При Лентовском сад был реорганизован и благоустроен. На большом пруду устроили эстраду для музыкантов, связанную с берегом изящным мостиком. Множество аллей, пестрых цветников, таинственных беседок, поэтических скамеек на берегах прудов, водяных фейерверков круглые сутки привлекали в сад Лентовского разного рода публику — семьи с детьми, простонародье, аристократию, деловых людей, кутящую молодежь, студентов, кокоток Вечерами все пространство сада было залито огнями иллюминации и превращалось в настоящее сказочное царство. В саду, как положено, играли оркестры, пели хоры, гастролировали коллективы венгерских цыган, американских негров. На Скоморошьем кругу работали дрессировщики, на открытой эстраде — фокусники и чревовещатели. Здесь можно было видеть воздухоплавательницу Леону Дар, которая поднималась вместе с шаром, держась зубами за трапецию, подвешенную под шаром, «и „человека-рыбу“, который, лежа в большом стеклянном ящике, наполненном водой, курил папиросу»[421]. Устраивались также соревнования по бегу на призы, причем состязались не только мужчины, но и женщины, что в то время было внове.
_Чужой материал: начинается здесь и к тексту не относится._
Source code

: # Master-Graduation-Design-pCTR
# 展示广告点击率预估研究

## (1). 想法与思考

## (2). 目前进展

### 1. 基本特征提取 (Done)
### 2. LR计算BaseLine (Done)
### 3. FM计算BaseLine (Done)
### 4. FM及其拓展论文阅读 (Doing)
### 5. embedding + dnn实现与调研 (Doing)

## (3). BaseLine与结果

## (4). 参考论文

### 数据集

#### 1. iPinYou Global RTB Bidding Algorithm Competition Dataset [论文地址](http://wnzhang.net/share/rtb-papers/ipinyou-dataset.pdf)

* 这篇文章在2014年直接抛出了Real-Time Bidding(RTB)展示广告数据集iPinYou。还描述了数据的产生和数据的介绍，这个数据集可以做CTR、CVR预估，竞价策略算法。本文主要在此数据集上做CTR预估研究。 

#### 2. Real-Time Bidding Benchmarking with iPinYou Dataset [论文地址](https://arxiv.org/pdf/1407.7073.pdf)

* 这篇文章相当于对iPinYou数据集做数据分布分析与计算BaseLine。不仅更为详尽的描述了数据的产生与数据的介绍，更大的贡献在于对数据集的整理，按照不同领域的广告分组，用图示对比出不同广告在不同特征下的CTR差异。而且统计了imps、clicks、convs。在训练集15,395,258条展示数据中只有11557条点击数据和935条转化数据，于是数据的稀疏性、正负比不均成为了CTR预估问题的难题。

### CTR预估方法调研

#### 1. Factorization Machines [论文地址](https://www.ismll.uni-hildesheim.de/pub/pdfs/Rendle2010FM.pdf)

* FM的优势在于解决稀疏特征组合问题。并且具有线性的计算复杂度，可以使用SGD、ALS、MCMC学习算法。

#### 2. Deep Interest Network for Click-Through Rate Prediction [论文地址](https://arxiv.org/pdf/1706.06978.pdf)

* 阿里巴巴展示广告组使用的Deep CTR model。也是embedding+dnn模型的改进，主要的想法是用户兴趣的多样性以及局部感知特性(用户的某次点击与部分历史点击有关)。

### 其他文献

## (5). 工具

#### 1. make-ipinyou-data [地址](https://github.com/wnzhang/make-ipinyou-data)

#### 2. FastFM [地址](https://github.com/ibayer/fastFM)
Особенно потрясало воображение любимое детище Лентовского — «Фантастический театр». В числе его посетителей были будущий великий режиссер К. С. Станиславский и писатель А. П. Чехов, оставивший такое его описание. «Вообразите себе лес, — писал Чехов. — В лесу поляна, на поляне… возвышается более всех уцелевшая стена стариннейшего, средневекового замка. Стена давно уже облупилась, она поросла мхом, лебедой и крапивой…. От той стены к зрителю и в стороны идут более и совсем уже развалившиеся стены замка. Из-за развалин сиротливо и угрюмо выглядывают деревья… Они высушены временем, голы. На площадке, которая окружена развалинами и была прежде „полами“ замка, заседает публика. Пересечения стен и разрушившихся простенков изображают собою ложи. Вокруг замка рвы, в которых теряются ваши глаза. Во рвах разноцветные огни с тенями и полутенями…» Ставились в «Фантастическом театре» масштабные и соответствующие обстановке оперетки и феерии (и оперетки-феерии) со всякими спецэффектами, а также мелодрамы-«триллеры», от которых, по выражению Чехова, «мурашки и мелкая дрожь вволю бегали» по спинам зрителей «от их затылков до пят»[422]. На сцене рокотали водопады, злодеи падали в пропасти, с луны прилетало ядро с пассажирами. «Идет трюковая вещь „Казрак“, — вспоминал В. А. Нелидов, — где человек то на крыше, то под полом, то здесь, то там. „Маг“ (Лентовский) для этой цели выписывает из-за границы знаменитейшего акробата и так его окружает, что получается подлинное впечатление чего-то сверхъестественного»[423].
417
Щукин П. И. Воспоминания. Из истории меценатства в России. М., 1997. С. 9.
418
Ведомости Московской городской полиции. 1858. № 160; Иллюстрация. 1858. № 33.
419
Московская старина. М., 1989. С. 167–168.
420
Никифоров Д. И. Старая Москва. М., 1903. Ч. 2. С. 118.
421
Розанов Н. П. Воспоминания старого москвича. М., 2004. С. 68.
422
Чехов А. П. Полное собрание сочинений и писем. Сочинения. Т. 16. М., 1980. С. 22–23.
423
Нелидов В. А. Театральная Москва. М., 2002. С. 47.